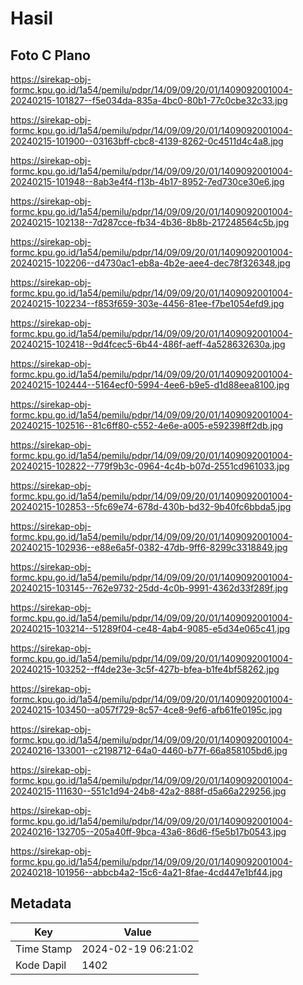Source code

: # Hasil

## Foto C Plano

https://sirekap-obj-formc.kpu.go.id/1a54/pemilu/pdpr/14/09/09/20/01/1409092001004-20240215-101827--f5e034da-835a-4bc0-80b1-77c0cbe32c33.jpg

https://sirekap-obj-formc.kpu.go.id/1a54/pemilu/pdpr/14/09/09/20/01/1409092001004-20240215-101900--03163bff-cbc8-4139-8262-0c4511d4c4a8.jpg

https://sirekap-obj-formc.kpu.go.id/1a54/pemilu/pdpr/14/09/09/20/01/1409092001004-20240215-101948--8ab3e4f4-f13b-4b17-8952-7ed730ce30e6.jpg

https://sirekap-obj-formc.kpu.go.id/1a54/pemilu/pdpr/14/09/09/20/01/1409092001004-20240215-102138--7d287cce-fb34-4b36-8b8b-217248564c5b.jpg

https://sirekap-obj-formc.kpu.go.id/1a54/pemilu/pdpr/14/09/09/20/01/1409092001004-20240215-102206--d4730ac1-eb8a-4b2e-aee4-dec78f326348.jpg

https://sirekap-obj-formc.kpu.go.id/1a54/pemilu/pdpr/14/09/09/20/01/1409092001004-20240215-102234--f853f659-303e-4456-81ee-f7be1054efd9.jpg

https://sirekap-obj-formc.kpu.go.id/1a54/pemilu/pdpr/14/09/09/20/01/1409092001004-20240215-102418--9d4fcec5-6b44-486f-aeff-4a528632630a.jpg

https://sirekap-obj-formc.kpu.go.id/1a54/pemilu/pdpr/14/09/09/20/01/1409092001004-20240215-102444--5164ecf0-5994-4ee6-b9e5-d1d88eea8100.jpg

https://sirekap-obj-formc.kpu.go.id/1a54/pemilu/pdpr/14/09/09/20/01/1409092001004-20240215-102516--81c6ff80-c552-4e6e-a005-e592398ff2db.jpg

https://sirekap-obj-formc.kpu.go.id/1a54/pemilu/pdpr/14/09/09/20/01/1409092001004-20240215-102822--779f9b3c-0964-4c4b-b07d-2551cd961033.jpg

https://sirekap-obj-formc.kpu.go.id/1a54/pemilu/pdpr/14/09/09/20/01/1409092001004-20240215-102853--5fc69e74-678d-430b-bd32-9b40fc6bbda5.jpg

https://sirekap-obj-formc.kpu.go.id/1a54/pemilu/pdpr/14/09/09/20/01/1409092001004-20240215-102936--e88e6a5f-0382-47db-9ff6-8299c3318849.jpg

https://sirekap-obj-formc.kpu.go.id/1a54/pemilu/pdpr/14/09/09/20/01/1409092001004-20240215-103145--762e9732-25dd-4c0b-9991-4362d33f289f.jpg

https://sirekap-obj-formc.kpu.go.id/1a54/pemilu/pdpr/14/09/09/20/01/1409092001004-20240215-103214--51289f04-ce48-4ab4-9085-e5d34e065c41.jpg

https://sirekap-obj-formc.kpu.go.id/1a54/pemilu/pdpr/14/09/09/20/01/1409092001004-20240215-103252--ff4de23e-3c5f-427b-bfea-b1fe4bf58262.jpg

https://sirekap-obj-formc.kpu.go.id/1a54/pemilu/pdpr/14/09/09/20/01/1409092001004-20240215-103450--a057f729-8c57-4ce8-9ef6-afb61fe0195c.jpg

https://sirekap-obj-formc.kpu.go.id/1a54/pemilu/pdpr/14/09/09/20/01/1409092001004-20240216-133001--c2198712-64a0-4460-b77f-66a858105bd6.jpg

https://sirekap-obj-formc.kpu.go.id/1a54/pemilu/pdpr/14/09/09/20/01/1409092001004-20240215-111630--551c1d94-24b8-42a2-888f-d5a66a229256.jpg

https://sirekap-obj-formc.kpu.go.id/1a54/pemilu/pdpr/14/09/09/20/01/1409092001004-20240216-132705--205a40ff-9bca-43a6-86d6-f5e5b17b0543.jpg

https://sirekap-obj-formc.kpu.go.id/1a54/pemilu/pdpr/14/09/09/20/01/1409092001004-20240218-101956--abbcb4a2-15c6-4a21-8fae-4cd447e1bf44.jpg


## Metadata

| Key        | Value               |
| ---------- | ------------------- |
| Time Stamp | 2024-02-19 06:21:02 |
| Kode Dapil | 1402                |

TASK TO CARRY OUT
An exact, image-free transcription of all the records above is needed.

SOLUTION
Source code

: # Hasil

## Foto C Plano

https://sirekap-obj-formc.kpu.go.id/1a54/pemilu/pdpr/14/09/09/20/01/1409092001004-20240215-101827--f5e034da-835a-4bc0-80b1-77c0cbe32c33.jpg

https://sirekap-obj-formc.kpu.go.id/1a54/pemilu/pdpr/14/09/09/20/01/1409092001004-20240215-101900--03163bff-cbc8-4139-8262-0c4511d4c4a8.jpg

https://sirekap-obj-formc.kpu.go.id/1a54/pemilu/pdpr/14/09/09/20/01/1409092001004-20240215-101948--8ab3e4f4-f13b-4b17-8952-7ed730ce30e6.jpg

https://sirekap-obj-formc.kpu.go.id/1a54/pemilu/pdpr/14/09/09/20/01/1409092001004-20240215-102138--7d287cce-fb34-4b36-8b8b-217248564c5b.jpg

https://sirekap-obj-formc.kpu.go.id/1a54/pemilu/pdpr/14/09/09/20/01/1409092001004-20240215-102206--d4730ac1-eb8a-4b2e-aee4-dec78f326348.jpg

https://sirekap-obj-formc.kpu.go.id/1a54/pemilu/pdpr/14/09/09/20/01/1409092001004-20240215-102234--f853f659-303e-4456-81ee-f7be1054efd9.jpg

https://sirekap-obj-formc.kpu.go.id/1a54/pemilu/pdpr/14/09/09/20/01/1409092001004-20240215-102418--9d4fcec5-6b44-486f-aeff-4a528632630a.jpg

https://sirekap-obj-formc.kpu.go.id/1a54/pemilu/pdpr/14/09/09/20/01/1409092001004-20240215-102444--5164ecf0-5994-4ee6-b9e5-d1d88eea8100.jpg

https://sirekap-obj-formc.kpu.go.id/1a54/pemilu/pdpr/14/09/09/20/01/1409092001004-20240215-102516--81c6ff80-c552-4e6e-a005-e592398ff2db.jpg

https://sirekap-obj-formc.kpu.go.id/1a54/pemilu/pdpr/14/09/09/20/01/1409092001004-20240215-102822--779f9b3c-0964-4c4b-b07d-2551cd961033.jpg

https://sirekap-obj-formc.kpu.go.id/1a54/pemilu/pdpr/14/09/09/20/01/1409092001004-20240215-102853--5fc69e74-678d-430b-bd32-9b40fc6bbda5.jpg

https://sirekap-obj-formc.kpu.go.id/1a54/pemilu/pdpr/14/09/09/20/01/1409092001004-20240215-102936--e88e6a5f-0382-47db-9ff6-8299c3318849.jpg

https://sirekap-obj-formc.kpu.go.id/1a54/pemilu/pdpr/14/09/09/20/01/1409092001004-20240215-103145--762e9732-25dd-4c0b-9991-4362d33f289f.jpg

https://sirekap-obj-formc.kpu.go.id/1a54/pemilu/pdpr/14/09/09/20/01/1409092001004-20240215-103214--51289f04-ce48-4ab4-9085-e5d34e065c41.jpg

https://sirekap-obj-formc.kpu.go.id/1a54/pemilu/pdpr/14/09/09/20/01/1409092001004-20240215-103252--ff4de23e-3c5f-427b-bfea-b1fe4bf58262.jpg

https://sirekap-obj-formc.kpu.go.id/1a54/pemilu/pdpr/14/09/09/20/01/1409092001004-20240215-103450--a057f729-8c57-4ce8-9ef6-afb61fe0195c.jpg

https://sirekap-obj-formc.kpu.go.id/1a54/pemilu/pdpr/14/09/09/20/01/1409092001004-20240216-133001--c2198712-64a0-4460-b77f-66a858105bd6.jpg

https://sirekap-obj-formc.kpu.go.id/1a54/pemilu/pdpr/14/09/09/20/01/1409092001004-20240215-111630--551c1d94-24b8-42a2-888f-d5a66a229256.jpg

https://sirekap-obj-formc.kpu.go.id/1a54/pemilu/pdpr/14/09/09/20/01/1409092001004-20240216-132705--205a40ff-9bca-43a6-86d6-f5e5b17b0543.jpg

https://sirekap-obj-formc.kpu.go.id/1a54/pemilu/pdpr/14/09/09/20/01/1409092001004-20240218-101956--abbcb4a2-15c6-4a21-8fae-4cd447e1bf44.jpg


## Metadata

| Key        | Value               |
| ---------- | ------------------- |
| Time Stamp | 2024-02-19 06:21:02 |
| Kode Dapil | 1402                |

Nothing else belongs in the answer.